Investigation of the effects of melatonin on endothelial cell nitric oxide production induced by agonists of P2 receptors. Data are expressed as mean and s.e.m. 2-Methylthio ATP 30 μM (2MeSATP, n=10), 2-methylthio ATP/melatonin 1 nM (Mel, n=11), 2-methylthio ATP/melatonin/luzindole 10 μM (Luz, n=8), α,β-methylene ATP 100 μM (α,β MeATP, n=9), α,β-methylene ATP/melatonin (n=9). ^*P<0.01 vs basal; ^**P<0.01 vs 2-methylthio ATP (one-way ANOVA).

Figure 5

Melatonin effect upon 0.1 μM bradykinin- (a), 100 μM ATP- (b) and (c) 30 μM 2-methylthio ATP-induced increase of Ca²⁺ in cultured endothelial cells in nominally Ca²⁺-free solution.
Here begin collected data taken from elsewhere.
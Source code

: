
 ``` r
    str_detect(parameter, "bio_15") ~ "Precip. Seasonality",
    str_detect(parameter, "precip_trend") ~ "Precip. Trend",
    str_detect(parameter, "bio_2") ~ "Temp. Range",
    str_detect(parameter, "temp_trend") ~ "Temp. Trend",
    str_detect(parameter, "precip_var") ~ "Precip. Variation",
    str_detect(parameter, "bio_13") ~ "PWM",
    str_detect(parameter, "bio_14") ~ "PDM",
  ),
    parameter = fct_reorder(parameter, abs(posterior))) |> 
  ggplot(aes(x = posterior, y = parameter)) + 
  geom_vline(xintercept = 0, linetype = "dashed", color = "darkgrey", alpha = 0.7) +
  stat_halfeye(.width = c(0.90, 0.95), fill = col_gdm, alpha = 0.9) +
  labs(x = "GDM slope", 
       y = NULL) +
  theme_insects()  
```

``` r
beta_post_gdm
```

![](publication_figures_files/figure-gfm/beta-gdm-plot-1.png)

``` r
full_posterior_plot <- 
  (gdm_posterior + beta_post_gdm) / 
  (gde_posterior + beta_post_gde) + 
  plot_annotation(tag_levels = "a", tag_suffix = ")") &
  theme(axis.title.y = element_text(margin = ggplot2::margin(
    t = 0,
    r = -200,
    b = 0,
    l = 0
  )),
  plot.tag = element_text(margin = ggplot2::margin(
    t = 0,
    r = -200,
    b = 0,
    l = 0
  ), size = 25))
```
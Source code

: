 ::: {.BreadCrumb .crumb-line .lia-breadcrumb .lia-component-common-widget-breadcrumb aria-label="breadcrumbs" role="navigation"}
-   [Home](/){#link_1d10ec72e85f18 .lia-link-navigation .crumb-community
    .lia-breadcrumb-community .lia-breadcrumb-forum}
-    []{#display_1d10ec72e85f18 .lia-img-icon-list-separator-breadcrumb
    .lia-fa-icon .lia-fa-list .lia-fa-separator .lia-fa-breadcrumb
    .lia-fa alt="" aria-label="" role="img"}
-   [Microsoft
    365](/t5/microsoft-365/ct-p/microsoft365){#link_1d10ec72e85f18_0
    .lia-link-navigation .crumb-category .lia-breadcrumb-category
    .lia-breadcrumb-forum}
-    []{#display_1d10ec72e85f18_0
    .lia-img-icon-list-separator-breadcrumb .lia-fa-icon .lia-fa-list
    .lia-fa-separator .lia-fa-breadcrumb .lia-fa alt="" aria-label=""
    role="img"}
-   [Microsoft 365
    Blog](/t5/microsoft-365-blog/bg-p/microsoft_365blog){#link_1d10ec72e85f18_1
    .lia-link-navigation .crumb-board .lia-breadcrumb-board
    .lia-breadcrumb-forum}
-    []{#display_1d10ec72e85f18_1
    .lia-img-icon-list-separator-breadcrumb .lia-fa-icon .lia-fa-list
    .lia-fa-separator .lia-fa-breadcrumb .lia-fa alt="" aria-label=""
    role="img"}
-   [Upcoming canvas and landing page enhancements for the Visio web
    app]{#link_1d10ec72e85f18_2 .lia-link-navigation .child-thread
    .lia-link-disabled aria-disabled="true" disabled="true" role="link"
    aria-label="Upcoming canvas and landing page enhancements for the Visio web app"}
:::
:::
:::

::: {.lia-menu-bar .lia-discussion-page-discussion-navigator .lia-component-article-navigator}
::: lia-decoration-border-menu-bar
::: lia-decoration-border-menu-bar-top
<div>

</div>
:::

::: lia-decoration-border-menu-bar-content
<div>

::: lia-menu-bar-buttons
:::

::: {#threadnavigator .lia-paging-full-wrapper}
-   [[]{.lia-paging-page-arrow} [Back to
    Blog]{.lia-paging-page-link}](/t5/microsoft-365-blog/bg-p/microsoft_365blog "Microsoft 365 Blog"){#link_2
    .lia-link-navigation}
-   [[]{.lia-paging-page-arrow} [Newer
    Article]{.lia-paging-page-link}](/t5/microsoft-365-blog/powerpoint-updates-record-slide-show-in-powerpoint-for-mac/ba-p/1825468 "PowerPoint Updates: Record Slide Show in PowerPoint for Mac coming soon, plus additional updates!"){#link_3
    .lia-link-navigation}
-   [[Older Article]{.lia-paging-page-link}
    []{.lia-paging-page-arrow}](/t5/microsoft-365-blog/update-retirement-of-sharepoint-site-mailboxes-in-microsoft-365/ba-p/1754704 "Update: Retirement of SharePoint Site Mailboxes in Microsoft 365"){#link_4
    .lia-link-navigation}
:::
The agonists were added at 30 s. In (a) and (c), the upper and lower traces represent data obtained in the absence and presence of melatonin, respectively. In (b), the upper trace represents data obtained in the absence of melatonin, the middle trace represents data obtained in the presence of melatonin and the lower trace represents the stimulation of endothelial cells with 100 μM α,β-methylene ATP (n=20 cells). Data are expressed as mean (c; n=16–17 cells) or mean and s.e.m. (a; n=7–8 cultures, b; n=8 cultures). See Methods for details.

Figure 6

Effect of sequential stimulation of endothelial cells with Ca²⁺ mobilizing agonists in nominally Ca²⁺-free solution. (a) 0.1 μM bradykinin (upper trace) was added at 30 s and, after 6 min, 100 μM ATP was added and the increase in fluorescence recorded (lower trace). (b) 100 μM ATP (upper trace) was added at 30 s. Then 6 min later, 0.1 μM bradykinin was added and the increase in fluorescence recorded (lower trace). Data are expressed as means from 35 and 33 cells for (a) and (b), respectively, from three experiments performed with two different cultures. The s.e.m. value was omitted for clarity from upper traces.